Reading/Interest Level: Intermediate, Young Adult
Author: J.K. Rowling,Jack Thorne, John Tiffany
Publisher: Arthur A. Levine Books
Estimated Runtime: 5 hours
Number of Characters: 36
Cast Requirements: 15+ male, 11+ female
Time Period: present day
Production Requirements: Extensive and elaborate sets, in-depth and complicated special effects, elaborate lighting and sound needs, extensive costuming, props that appear magical
For those who have grown up reading the Harry Potter series and have always yearned for more, this is nostalgia at its finest. Harry, Ron, and Hermione return along with cameos from almost all other major characters. Harry Potter’s youngest son, Albus, has arrived for his first year at Hogwarts. He is placed in Slytherin house, much to the chagrin of his father. As the years progress, father and son grow apart while Albus worries about living up to his famous father’s reputation. When Albus and his best friend Scorpius, son of Draco Malfoy, learn that a time-turner exists they decide to try to change the past in order to improve their current circumstances. But tampering with time leads to endless trouble. After each of their attempts to change the past, they return to a present that is a completely new and increasingly worse. When Harry and Albus at last begin to resolve their differences and come together they are able to work together to set things right again. And that is the crux of this play: relationships and healing.
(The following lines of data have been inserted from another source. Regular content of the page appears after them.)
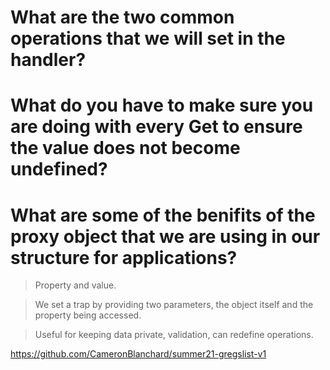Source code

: #  What are the two common operations that we will set in the handler?  

#  What do you have to make sure you are doing with every Get to ensure the value does not become undefined?  

#  What are some of the benifits of the proxy object that we are using in our structure for applications?


>  Property and value.


>  We set a trap by providing two parameters, the object itself and the property being accessed.


>  Useful for keeping data private, validation, can redefine operations.



https://github.com/CameronBlanchard/summer21-gregslist-v1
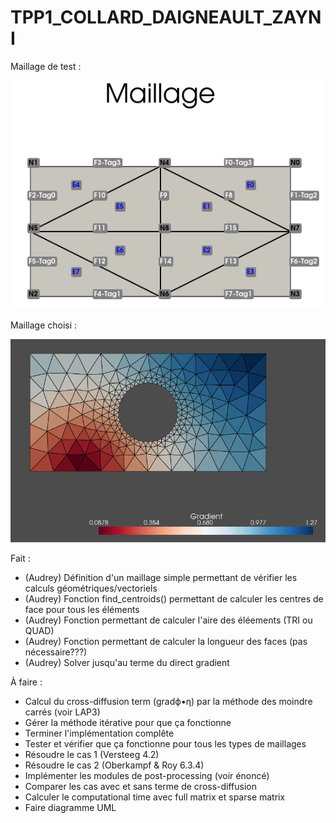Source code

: # TPP1_COLLARD_DAIGNEAULT_ZAYNI

Maillage de test : 

![image](maillage_test.png)


Maillage choisi : 

![image](maillage.png)

Fait : 
 - (Audrey) Définition d'un maillage simple permettant de vérifier les calculs géométriques/vectoriels
 - (Audrey) Fonction find_centroids() permettant de calculer les centres de face pour tous les éléments
 - (Audrey) Fonction permettant de calculer l'aire des éléements (TRI ou QUAD)
 - (Audrey) Fonction permettant de calculer la longueur des faces (pas nécessaire???)
 - (Audrey) Solver jusqu'au terme du direct gradient



À faire : 
 - Calcul du cross-diffusion term (gradϕ•η) par la méthode des moindre carrés (voir LAP3)
 - Gérer la méthode itérative pour que ça fonctionne
 - Terminer l'implémentation complête
 - Tester et vérifier que ça fonctionne pour tous les types de maillages
 - Résoudre le cas 1 (Versteeg 4.2)
 - Résoudre le cas 2 (Oberkampf & Roy 6.3.4)
 - Implémenter les modules de post-processing (voir énoncé)
 - Comparer les cas avec et sans terme de cross-diffusion
 - Calculer le computational time avec full matrix et sparse matrix
 - Faire diagramme UML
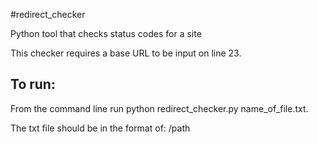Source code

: #redirect_checker


Python tool that checks status codes for a site

This checker requires a base URL to be input on line 23.

To run:
-
From the command line run python redirect_checker.py name_of_file.txt.

The txt file should be in the format of: 
/path
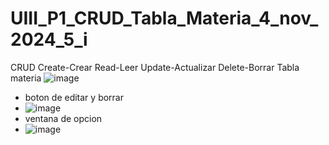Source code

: # UIII_P1_CRUD_Tabla_Materia_4_nov_2024_5_i
CRUD  Create-Crear Read-Leer Update-Actualizar Delete-Borrar Tabla materia
![image](https://github.com/user-attachments/assets/d27ef422-5f62-4433-b544-b05cb628c6ab)
- boton de editar y borrar
- ![image](https://github.com/user-attachments/assets/9699d406-c926-4ca3-8c4e-32d2740fce9a)
- ventana de opcion
- ![image](https://github.com/user-attachments/assets/9b6de86f-3240-4b54-af3e-f912d86d6a36)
As aforementioned, this performance is suitable for those who grew up reading the books, not the children currently reading them. The play is most suitable for older teens and adults due to the mature themes and intense situations. The script is published together as parts one and two and is indeed two full length plays which are meant to be viewed back to back. Due to the amount of exposition and set-up needed for the story, part two is stronger and more action packed while part one is a bit slow and depressing at times. Many characters are well-developed and most plot points are revealed as the surprises they are intended to be. Some surprises may dash previously held happy perceptions; one major character is suspicious early on and might be guessed at earlier than intended by the authors. The play is currently not licensed for theatrical production and is published as a book for at-home enjoyment. Due to the intense and fantastic production requirements, production by a non-professional theater would be quite difficult.